[YOUR GOAL] If a line in the data below contains "minas", copy it.

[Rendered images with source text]
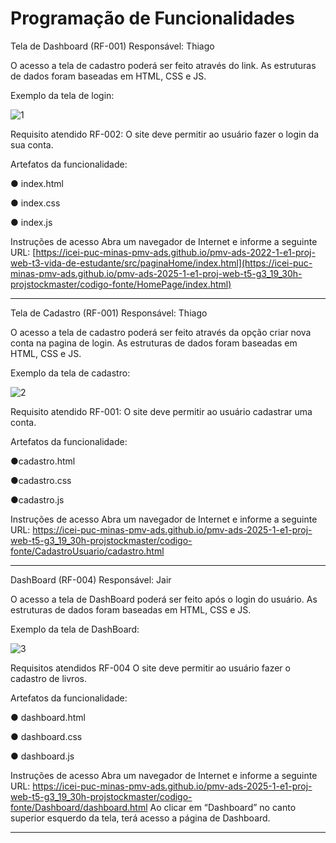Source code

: # Programação de Funcionalidades

Tela de Dashboard (RF-001)
Responsável: Thiago

O acesso a tela de cadastro poderá ser feito através do link. As estruturas de dados foram baseadas em HTML, CSS e JS.

Exemplo da tela de login: 

![1](https://github.com/user-attachments/assets/93bcaa82-2d62-4d5b-90ae-35d79de544e8)

Requisito atendido
RF-002: O site deve permitir ao usuário fazer o login da sua conta.

Artefatos da funcionalidade:

● index.html

● index.css

● index.js

Instruções de acesso
Abra um navegador de Internet e informe a seguinte URL: [https://icei-puc-minas-pmv-ads.github.io/pmv-ads-2022-1-e1-proj-web-t3-vida-de-estudante/src/paginaHome/index.html](https://icei-puc-minas-pmv-ads.github.io/pmv-ads-2025-1-e1-proj-web-t5-g3_19_30h-projstockmaster/codigo-fonte/HomePage/index.html)


---

Tela de Cadastro (RF-001)
Responsável: Thiago

O acesso a tela de cadastro poderá ser feito através da opção criar nova conta na pagina de login. As estruturas de dados foram baseadas em HTML, CSS e JS.

Exemplo da tela de cadastro:


![2](https://github.com/user-attachments/assets/42f41c79-d3d9-4027-9711-58a44f9bea46)

Requisito atendido
RF-001: O site deve permitir ao usuário cadastrar uma conta.

Artefatos da funcionalidade: 

●cadastro.html

●cadastro.css

●cadastro.js

Instruções de acesso
Abra um navegador de Internet e informe a seguinte URL: https://icei-puc-minas-pmv-ads.github.io/pmv-ads-2025-1-e1-proj-web-t5-g3_19_30h-projstockmaster/codigo-fonte/CadastroUsuario/cadastro.html

---
DashBoard (RF-004)
Responsável: Jair

O acesso a tela de DashBoard poderá ser feito após o login do usuário. As estruturas de dados foram baseadas em HTML, CSS e JS.

Exemplo da tela de DashBoard:

![3](https://github.com/user-attachments/assets/cc83ceb0-b856-4a24-ba02-72dd9bde6102)

Requisitos atendidos
RF-004 O site deve permitir ao usuário fazer o cadastro de livros.

Artefatos da funcionalidade:

● dashboard.html

● dashboard.css

● dashboard.js

Instruções de acesso
Abra um navegador de Internet e informe a seguinte URL: https://icei-puc-minas-pmv-ads.github.io/pmv-ads-2025-1-e1-proj-web-t5-g3_19_30h-projstockmaster/codigo-fonte/Dashboard/dashboard.html
Ao clicar em “Dashboard” no canto superior esquerdo da tela, terá acesso a página de Dashboard.

---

[COMPLETED TASK]
Abra um navegador de Internet e informe a seguinte URL: [https://icei-puc-minas-pmv-ads.github.io/pmv-ads-2022-1-e1-proj-web-t3-vida-de-estudante/src/paginaHome/index.html](https://icei-puc-minas-pmv-ads.github.io/pmv-ads-2025-1-e1-proj-web-t5-g3_19_30h-projstockmaster/codigo-fonte/HomePage/index.html)
Abra um navegador de Internet e informe a seguinte URL: https://icei-puc-minas-pmv-ads.github.io/pmv-ads-2025-1-e1-proj-web-t5-g3_19_30h-projstockmaster/codigo-fonte/CadastroUsuario/cadastro.html
Abra um navegador de Internet e informe a seguinte URL: https://icei-puc-minas-pmv-ads.github.io/pmv-ads-2025-1-e1-proj-web-t5-g3_19_30h-projstockmaster/codigo-fonte/Dashboard/dashboard.html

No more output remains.